I do agree with overcrowding on Metro, esp. Orange and Red lines. But if Metro could get their act together and if tax payers in all three jurisdictions were willing to pay more to fund Metro, we might be able to ease those problems.

by LuvDusty on Sep 12, 2013 12:53 pm • linkreport

Something I think about to pass the time on the Red Line: every time a train stops other than at a station- it's generally equivalent to either the delays forming behind a crash, or the stop & go traffic that can arise from overloaded highways.

It's a fun reminder how all modes can share so much: stop & go traffic = "train in front of us" = circling at an airport = boats in line at a canal or strait = flooding at an inlet = internet latency

by Bossi on Sep 12, 2013 1:23 pm • linkreport

The cost of congestion is also different for different modes. If you tend to be reading or writing when sitting around, a 20-minute wait for a train is alot better than sitting in a traffic jam.

If you need to practice singing, however, nothing beats a single occupancy vehicle (except maybe carpooling with the whole quartet).

by JimT on Sep 12, 2013 2:23 pm • linkreport

Odd how the author's employer plans to get people out of cars by putting them onto streetcars which will dump out at an especially crowded point of the Metrorail system. And how the same plan will take away the only efficient/reasonably safe bike route from Columbia Pike to the Potomac River bridges, with no comparably safe/efficient replacement. But that's not Mr. Crim's fault; he works for Lexus Liberal politicians more interested in developer campaign dollars/"smart growth" accolades/side jobs from developers rather than working for efficient, common sense, 21st century solutions. These solutions include all 8-car trains, more frequent & bigger buses with real lane/bridge priority, and bike infrastructure that is separated from cars for all Arlington commuting routes.

by Brad on Sep 12, 2013 4:10 pm • linkreport

Ride New Orleans? They are doing good work in N.O. Welcome

by h st ll on Sep 12, 2013 4:33 pm • linkreport

The quarterly Vital Signs Report for WMATA, discussed at today's WMATA Customer Services and Operations Committee meeting, provides six months worth of data on railcar loading during peak periods. It is posted on the WMATA website under Board of Directors Meetings and Agendas.

by Steve Strauss on Sep 12, 2013 4:57 pm • linkreport


The streetcar will be putting people onto the same metro stations that all of the Columbia pike buses do.

They're going to build bike boulevards to help make up for streetcar construction, meanwhile you can still ride on Columbia pike but with a little more care, not like Columbia pike is a dream to ride a bike on already.

All 8 car trains is a goal of metro but that requires a commitment from metro and the jurisdictions.

I don't know anything specific about bus priority in Arlington but the bridges at least are all "owned" by DC so that weds coordination.

Besides the boulevards I mentioned where is the evidence that Arlington isn't improving its cycling infrastructure?

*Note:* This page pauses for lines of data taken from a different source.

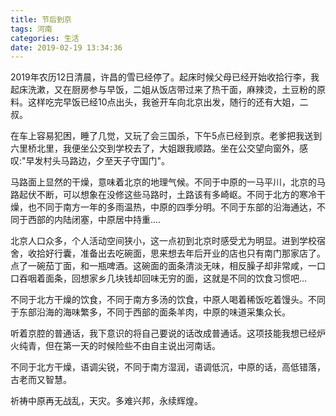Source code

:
 ```yaml
---
title: 节后到京
tags: 河南
categories: 生活
date: 2019-02-19 13:34:36
---
```


<script type="text/x-mathjax-config">
  MathJax.Hub.Config({tex2jax: {inlineMath: [['$','$'], ['\\(','\\)']]}});
</script>
<script type="text/javascript" async
  src="https://wujilingfeng.top/MathJax/MathJax.js?config=TeX-AMS_CHTML">
</script>




<!--more-->

2019年农历12日清晨，许昌的雪已经停了。起床时候父母已经开始收拾行李，我起床洗漱，又在厨房参与早饭，二姐从饭店带过来了热干面，麻辣烫，土豆粉的原料。这样吃完早饭已经10点出头，我爸开车向北京出发，随行的还有大姐，二叔。

在车上容易犯困，睡了几觉，又玩了会三国杀，下午5点已经到京。老爹把我送到六里桥北里，我便坐公交到学校去了，大姐跟我顺路。坐在公交望向窗外，感叹:"早发村头马路边，夕至天子守国门"。

马路面上显然的干燥，意味着北京的地理气候。不同于中原的一马平川，北京的马路起伏不断，可以想象在没修这些马路时，土路该有多崎岖。不同于北方的寒冷干燥，也不同于南方一年的多雨温热，中原的四季分明。不同于东部的沿海通达，不同于西部的内陆闭塞，中原居中持重....

北京人口众多，个人活动空间狭小，这一点初到北京时感受尤为明显。进到学校宿舍，收拾好行囊，准备出去吃碗面，思来想去年后开业的店也只有南门那家店了。点了一碗茄丁面，和一瓶啤酒。这碗面的面条清淡无味，相反臊子却非常咸，一口口吞咽着面条，回想家乡几块钱却回味无穷的面，这就是不同的饮食习惯吧...

不同于北方干燥的饮食，不同于南方多汤的饮食，中原人喝着稀饭吃着馒头。不同于东部沿海的海味繁多，不同于西部的面条羊肉，中原的味道采集众长。

听着京腔的普通话，我下意识的将自己要说的话改成普通话。这项技能我想已经炉火纯青，但在第一天的时候险些不由自主说出河南话。

不同于北方干燥，语调尖锐，不同于南方湿润，语调低沉，中原的话，高低错落，古老而又智慧。

祈祷中原再无战乱，天灾。多难兴邦，永续辉煌。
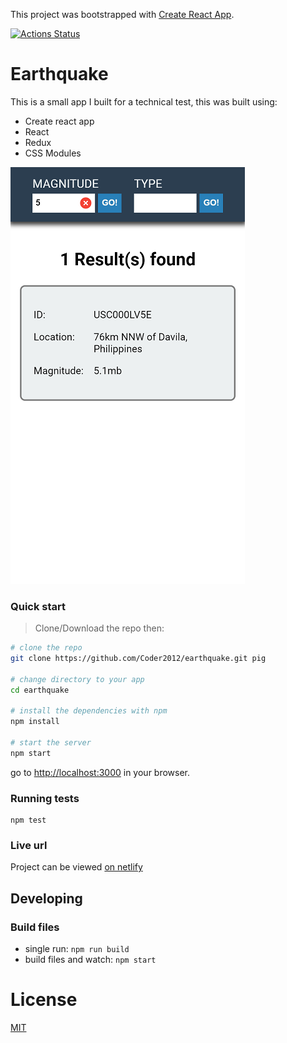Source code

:This project was bootstrapped with [Create React App](https://github.com/facebook/create-react-app).

[![Actions Status](https://github.com/Coder2012/earthquake/workflows/Node.js%20CI/badge.svg)](https://github.com/Coder2012/earthquake/actions)

# Earthquake

This is a small app I built for a technical test, this was built using:

* Create react app
* React
* Redux
* CSS Modules

![alt text](https://github.com/Coder2012/earthquake/blob/master/screenshots/earthquake-mobile.png "Earthquake screenshot")

### Quick start

> Clone/Download the repo then:

```bash
# clone the repo
git clone https://github.com/Coder2012/earthquake.git pig

# change directory to your app
cd earthquake

# install the dependencies with npm
npm install

# start the server
npm start
```

go to [http://localhost:3000](http://localhost:3000) in your browser.

### Running tests

```
npm test

```

### Live url

Project can be viewed [on netlify](https://thirsty-mcnulty-357012.netlify.com/)

## Developing

### Build files

* single run: `npm run build`
* build files and watch: `npm start`

# License

[MIT](/LICENSE)
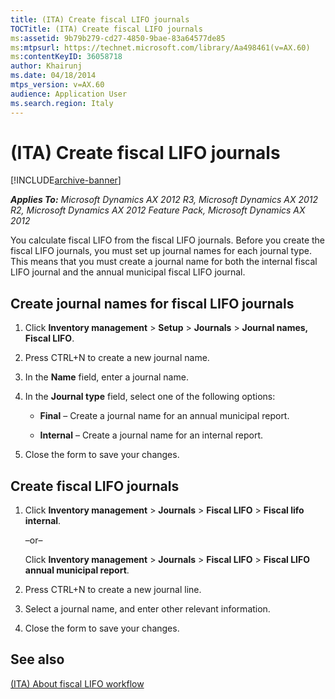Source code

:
 ```yaml
---
title: (ITA) Create fiscal LIFO journals
TOCTitle: (ITA) Create fiscal LIFO journals
ms:assetid: 9b79b279-cd27-4850-9bae-83a64577de85
ms:mtpsurl: https://technet.microsoft.com/library/Aa498461(v=AX.60)
ms:contentKeyID: 36058718
author: Khairunj
ms.date: 04/18/2014
mtps_version: v=AX.60
audience: Application User
ms.search.region: Italy
---
```


# (ITA) Create fiscal LIFO journals 


[!INCLUDE[archive-banner](includes/archive-banner.md)]


_**Applies To:** Microsoft Dynamics AX 2012 R3, Microsoft Dynamics AX 2012 R2, Microsoft Dynamics AX 2012 Feature Pack, Microsoft Dynamics AX 2012_

You calculate fiscal LIFO from the fiscal LIFO journals. Before you create the fiscal LIFO journals, you must set up journal names for each journal type. This means that you must create a journal name for both the internal fiscal LIFO journal and the annual municipal fiscal LIFO journal.

## Create journal names for fiscal LIFO journals

1.  Click **Inventory management** \> **Setup** \> **Journals** \> **Journal names, Fiscal LIFO**.

2.  Press CTRL+N to create a new journal name.

3.  In the **Name** field, enter a journal name.

4.  In the **Journal type** field, select one of the following options:
    
      - **Final** – Create a journal name for an annual municipal report.
    
      - **Internal** – Create a journal name for an internal report.

5.  Close the form to save your changes.

## Create fiscal LIFO journals

1.  Click **Inventory management** \> **Journals** \> **Fiscal LIFO** \> **Fiscal lifo internal**.
    
    –or–
    
    Click **Inventory management** \> **Journals** \> **Fiscal LIFO** \> **Fiscal LIFO annual municipal report**.

2.  Press CTRL+N to create a new journal line.

3.  Select a journal name, and enter other relevant information.

4.  Close the form to save your changes.

## See also

[(ITA) About fiscal LIFO workflow](ita-about-fiscal-lifo-workflow.md)

  


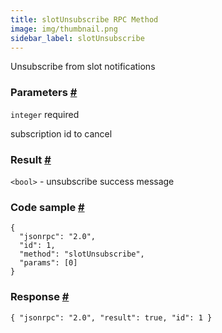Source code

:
 ```yaml
--- 
title: slotUnsubscribe RPC Method
image: img/thumbnail.png 
sidebar_label: slotUnsubscribe
---   
```

Unsubscribe from slot notifications

### Parameters [#](#parameters)

`integer` required

subscription id to cancel

### Result [#](#result)

`<bool>` - unsubscribe success message

### Code sample [#](#code-sample)

```
{
  "jsonrpc": "2.0",
  "id": 1,
  "method": "slotUnsubscribe",
  "params": [0]
}
```


### Response [#](#response)

```
{ "jsonrpc": "2.0", "result": true, "id": 1 }
```
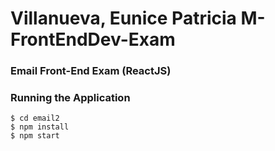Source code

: # Villanueva, Eunice Patricia M-FrontEndDev-Exam

### Email Front-End Exam (ReactJS)

### Running the Application
```
$ cd email2
$ npm install
$ npm start
```
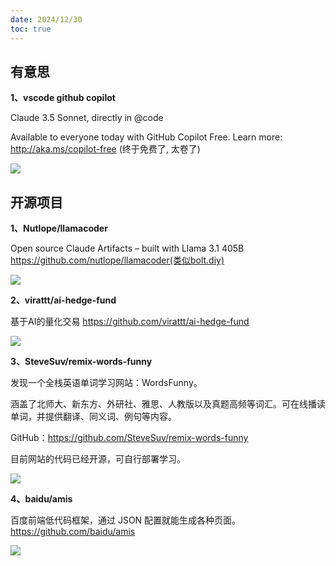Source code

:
 ```yaml
---
date: 2024/12/30
toc: true
---
```


## 有意思
**1、vscode github copilot**

Claude 3.5 Sonnet, directly in @code

Available to everyone today with GitHub Copilot Free. Learn more: <http://aka.ms/copilot-free> (终于免费了, 太卷了)

![](https://pbs.twimg.com/media/Gf0S9DSXoAA9Swz?format=jpg&name=small)

## 开源项目
**1、Nutlope/llamacoder**

Open source Claude Artifacts – built with Llama 3.1 405B <https://github.com/nutlope/llamacoder(类似bolt.diy)>

![](https://opengraph.githubassets.com/1add37f5ff5078d3f35c58904c8964c844aa37cd38b0cfc0cd85b22f746fdd39/Nutlope/llamacoder)

**2、virattt/ai-hedge-fund**

基于AI的量化交易 <https://github.com/virattt/ai-hedge-fund>

![](https://opengraph.githubassets.com/5ca407c6426676caaf37012473a3c83abbee260f6837ada44c00819ee9927909/virattt/ai-hedge-fund)

**3、SteveSuv/remix-words-funny**

发现一个全栈英语单词学习网站：WordsFunny。

涵盖了北师大、新东方、外研社、雅思、人教版以及真题高频等词汇。可在线播读单词，并提供翻译、同义词、例句等内容。

GitHub：<https://github.com/SteveSuv/remix-words-funny>

目前网站的代码已经开源，可自行部署学习。

![](https://opengraph.githubassets.com/411c2c169b7f50f6d2307f19b898199bdab727d7a618610fdfcc18fb2f48e132/SteveSuv/remix-words-funny)

**4、baidu/amis**

百度前端低代码框架，通过 JSON 配置就能生成各种页面。 <https://github.com/baidu/amis>

![](https://opengraph.githubassets.com/b753e20b2f1f4cf10d139e367a8995cfde9784c99f0503ced7867845f70f1877/baidu/amis)

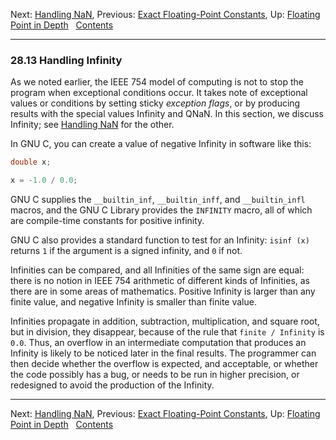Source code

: Next: [Handling NaN](Handling-NaN.md), Previous: [Exact Floating-Point
Constants](Exact-Floating-Constants.md), Up: [Floating Point in
Depth](Floating-Point-in-Depth.md)  
[Contents](index.md#SEC_Contents "Table of contents")  

------------------------------------------------------------------------


### 28.13 Handling Infinity 


As we noted earlier, the IEEE 754 model of computing is not to stop the
program when exceptional conditions occur. It takes note of exceptional
values or conditions by setting sticky *exception flags*, or by
producing results with the special values Infinity and QNaN. In this
section, we discuss Infinity; see [Handling NaN](Handling-NaN.md) for
the other.

In GNU C, you can create a value of negative Infinity in software like
this:

``` C
double x;

x = -1.0 / 0.0;
```

GNU C supplies the `__builtin_inf`, `__builtin_inff`, and
`__builtin_infl` macros, and the GNU C Library provides the `INFINITY`
macro, all of which are compile-time constants for positive infinity.

GNU C also provides a standard function to test for an Infinity:
`isinf (x)` returns `1` if the argument is a signed infinity, and `0` if
not.

Infinities can be compared, and all Infinities of the same sign are
equal: there is no notion in IEEE 754 arithmetic of different kinds of
Infinities, as there are in some areas of mathematics. Positive Infinity
is larger than any finite value, and negative Infinity is smaller than
finite value.

Infinities propagate in addition, subtraction, multiplication, and
square root, but in division, they disappear, because of the rule that
`finite / Infinity` is `0.0`. Thus, an overflow in an intermediate
computation that produces an Infinity is likely to be noticed later in
the final results. The programmer can then decide whether the overflow
is expected, and acceptable, or whether the code possibly has a bug, or
needs to be run in higher precision, or redesigned to avoid the
production of the Infinity.

------------------------------------------------------------------------

Next: [Handling NaN](Handling-NaN.md), Previous: [Exact Floating-Point
Constants](Exact-Floating-Constants.md), Up: [Floating Point in
Depth](Floating-Point-in-Depth.md)  
[Contents](index.md#SEC_Contents "Table of contents")  

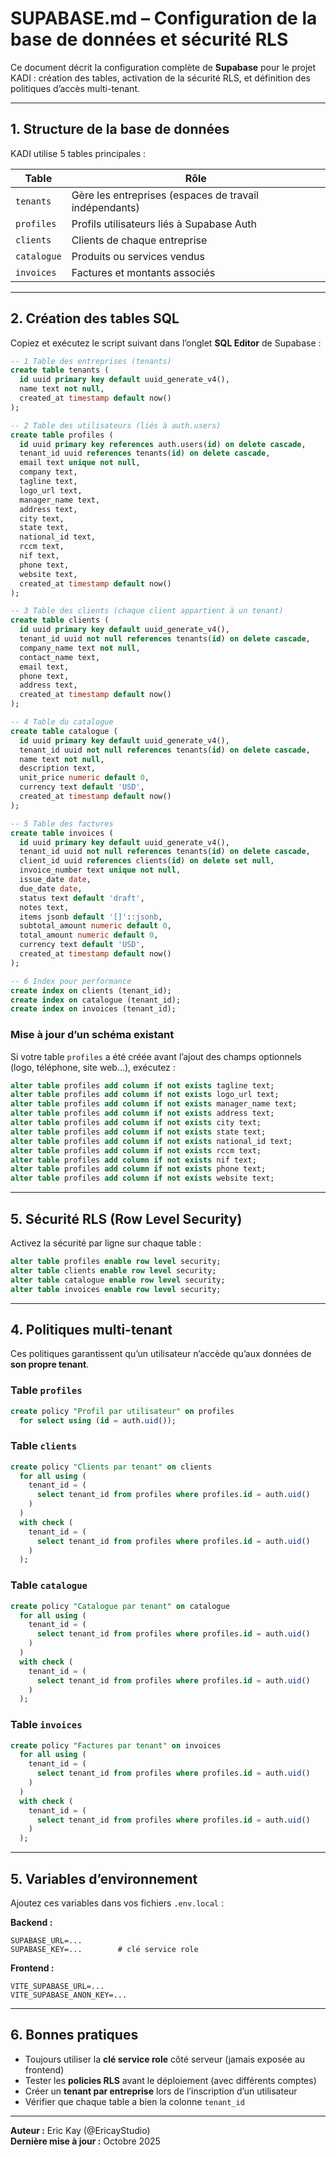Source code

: # SUPABASE.md – Configuration de la base de données et sécurité RLS

Ce document décrit la configuration complète de **Supabase** pour le projet KADI : création des tables, activation de la sécurité RLS, et définition des politiques d’accès multi-tenant.

---

## 1. Structure de la base de données

KADI utilise 5 tables principales :

| Table       | Rôle                                                   |
| ----------- | ------------------------------------------------------ |
| `tenants`   | Gère les entreprises (espaces de travail indépendants) |
| `profiles`  | Profils utilisateurs liés à Supabase Auth              |
| `clients`   | Clients de chaque entreprise                           |
| `catalogue` | Produits ou services vendus                            |
| `invoices`  | Factures et montants associés                          |

---

## 2. Création des tables SQL

Copiez et exécutez le script suivant dans l’onglet **SQL Editor** de Supabase :

```sql
-- 1 Table des entreprises (tenants)
create table tenants (
  id uuid primary key default uuid_generate_v4(),
  name text not null,
  created_at timestamp default now()
);

-- 2 Table des utilisateurs (liés à auth.users)
create table profiles (
  id uuid primary key references auth.users(id) on delete cascade,
  tenant_id uuid references tenants(id) on delete cascade,
  email text unique not null,
  company text,
  tagline text,
  logo_url text,
  manager_name text,
  address text,
  city text,
  state text,
  national_id text,
  rccm text,
  nif text,
  phone text,
  website text,
  created_at timestamp default now()
);

-- 3 Table des clients (chaque client appartient à un tenant)
create table clients (
  id uuid primary key default uuid_generate_v4(),
  tenant_id uuid not null references tenants(id) on delete cascade,
  company_name text not null,
  contact_name text,
  email text,
  phone text,
  address text,
  created_at timestamp default now()
);

-- 4 Table du catalogue
create table catalogue (
  id uuid primary key default uuid_generate_v4(),
  tenant_id uuid not null references tenants(id) on delete cascade,
  name text not null,
  description text,
  unit_price numeric default 0,
  currency text default 'USD',
  created_at timestamp default now()
);

-- 5 Table des factures
create table invoices (
  id uuid primary key default uuid_generate_v4(),
  tenant_id uuid not null references tenants(id) on delete cascade,
  client_id uuid references clients(id) on delete set null,
  invoice_number text unique not null,
  issue_date date,
  due_date date,
  status text default 'draft',
  notes text,
  items jsonb default '[]'::jsonb,
  subtotal_amount numeric default 0,
  total_amount numeric default 0,
  currency text default 'USD',
  created_at timestamp default now()
);

-- 6 Index pour performance
create index on clients (tenant_id);
create index on catalogue (tenant_id);
create index on invoices (tenant_id);
```

### Mise à jour d’un schéma existant

Si votre table `profiles` a été créée avant l’ajout des champs optionnels (logo, téléphone, site web…), exécutez :

```sql
alter table profiles add column if not exists tagline text;
alter table profiles add column if not exists logo_url text;
alter table profiles add column if not exists manager_name text;
alter table profiles add column if not exists address text;
alter table profiles add column if not exists city text;
alter table profiles add column if not exists state text;
alter table profiles add column if not exists national_id text;
alter table profiles add column if not exists rccm text;
alter table profiles add column if not exists nif text;
alter table profiles add column if not exists phone text;
alter table profiles add column if not exists website text;
```

---

## 5. Sécurité RLS (Row Level Security)

Activez la sécurité par ligne sur chaque table :

```sql
alter table profiles enable row level security;
alter table clients enable row level security;
alter table catalogue enable row level security;
alter table invoices enable row level security;
```

---

## 4. Politiques multi-tenant

Ces politiques garantissent qu’un utilisateur n’accède qu’aux données de **son propre tenant**.

### Table `profiles`

```sql
create policy "Profil par utilisateur" on profiles
  for select using (id = auth.uid());
```

### Table `clients`

```sql
create policy "Clients par tenant" on clients
  for all using (
    tenant_id = (
      select tenant_id from profiles where profiles.id = auth.uid()
    )
  )
  with check (
    tenant_id = (
      select tenant_id from profiles where profiles.id = auth.uid()
    )
  );
```

### Table `catalogue`

```sql
create policy "Catalogue par tenant" on catalogue
  for all using (
    tenant_id = (
      select tenant_id from profiles where profiles.id = auth.uid()
    )
  )
  with check (
    tenant_id = (
      select tenant_id from profiles where profiles.id = auth.uid()
    )
  );
```

### Table `invoices`

```sql
create policy "Factures par tenant" on invoices
  for all using (
    tenant_id = (
      select tenant_id from profiles where profiles.id = auth.uid()
    )
  )
  with check (
    tenant_id = (
      select tenant_id from profiles where profiles.id = auth.uid()
    )
  );
```

---

## 5. Variables d’environnement

Ajoutez ces variables dans vos fichiers `.env.local` :

**Backend :**

```
SUPABASE_URL=...
SUPABASE_KEY=...        # clé service role
```

**Frontend :**

```
VITE_SUPABASE_URL=...
VITE_SUPABASE_ANON_KEY=...
```

---

## 6. Bonnes pratiques

- Toujours utiliser la **clé service role** côté serveur (jamais exposée au frontend)
- Tester les **policies RLS** avant le déploiement (avec différents comptes)
- Créer un **tenant par entreprise** lors de l’inscription d’un utilisateur
- Vérifier que chaque table a bien la colonne `tenant_id`

---

**Auteur :** Eric Kay (@EricayStudio)  
**Dernière mise à jour :** Octobre 2025
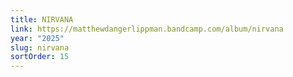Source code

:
 ```yaml
---
title: NIRVANA
link: https://matthewdangerlippman.bandcamp.com/album/nirvana
year: "2025"
slug: nirvana
sortOrder: 15
---
```

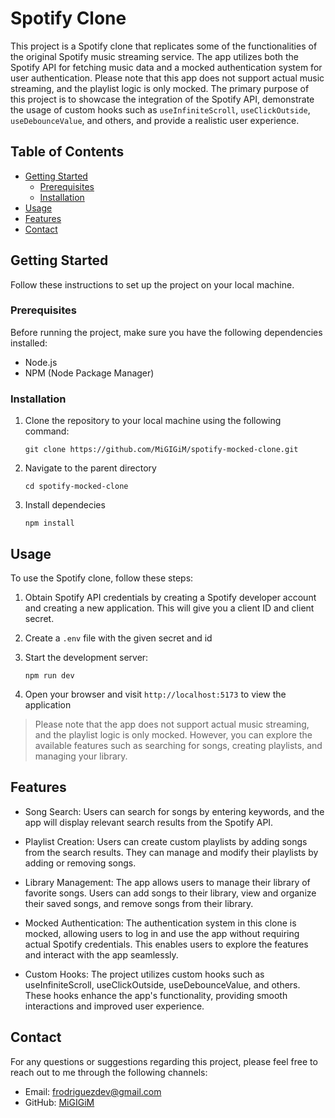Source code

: # Spotify Clone

This project is a Spotify clone that replicates some of the functionalities of the original Spotify music streaming service. The app utilizes both the Spotify API for fetching music data and a mocked authentication system for user authentication. Please note that this app does not support actual music streaming, and the playlist logic is only mocked. The primary purpose of this project is to showcase the integration of the Spotify API, demonstrate the usage of custom hooks such as `useInfiniteScroll`, `useClickOutside`, `useDebounceValue`, and others, and provide a realistic user experience.

## Table of Contents

- [Getting Started](#getting-started)
  - [Prerequisites](#prerequisites)
  - [Installation](#installation)
- [Usage](#usage)
- [Features](#features)
- [Contact](#contact)

## Getting Started

Follow these instructions to set up the project on your local machine.

### Prerequisites

Before running the project, make sure you have the following dependencies installed:

- Node.js
- NPM (Node Package Manager)

### Installation

1. Clone the repository to your local machine using the following command:

   ```shell
   git clone https://github.com/MiGIGiM/spotify-mocked-clone.git
   ```
2. Navigate to the parent directory
   ```shell
   cd spotify-mocked-clone
   ```
3. Install dependecies
   ```shell
   npm install
   ```
## Usage
To use the Spotify clone, follow these steps:

1. Obtain Spotify API credentials by creating a Spotify developer account and creating a new application. This will give you a client ID and client secret.

2. Create a `.env` file with the given secret and id
3. Start the development server:
   ```shell
   npm run dev
   ```
4. Open your browser and visit `http://localhost:5173` to view the application

> Please note that the app does not support actual music streaming, and the playlist logic is only mocked. However, you can explore the available features such as searching for songs, creating playlists, and managing your library.


## Features
- Song Search: Users can search for songs by entering keywords, and the app will display relevant search results from the Spotify API.

- Playlist Creation: Users can create custom playlists by adding songs from the search results. They can manage and modify their playlists by adding or removing songs.

- Library Management: The app allows users to manage their library of favorite songs. Users can add songs to their library, view and organize their saved songs, and remove songs from their library.

- Mocked Authentication: The authentication system in this clone is mocked, allowing users to log in and use the app without requiring actual Spotify credentials. This enables users to explore the features and interact with the app seamlessly.

- Custom Hooks: The project utilizes custom hooks such as useInfiniteScroll, useClickOutside, useDebounceValue, and others. These hooks enhance the app's functionality, providing smooth interactions and improved user experience.

## Contact

For any questions or suggestions regarding this project, please feel free to reach out to me through the following channels:

- Email: frodriguezdev@gmail.com
- GitHub: [MiGIGiM](https://github.com/MiGIGiM)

And why are the goals about the streetcar and your suggestions incompatible?

by drumz on Sep 12, 2013 4:58 pm • linkreport

Good article!

Commuter Connections does a lot of good TDM work in the DC area:

Particularly innovative is the guaranteed ride home program, giving transit commuters a free ride if there is a mid-day emergency and the would be afraid a trip on transit would take too long (or might not be available, for many peak-only services).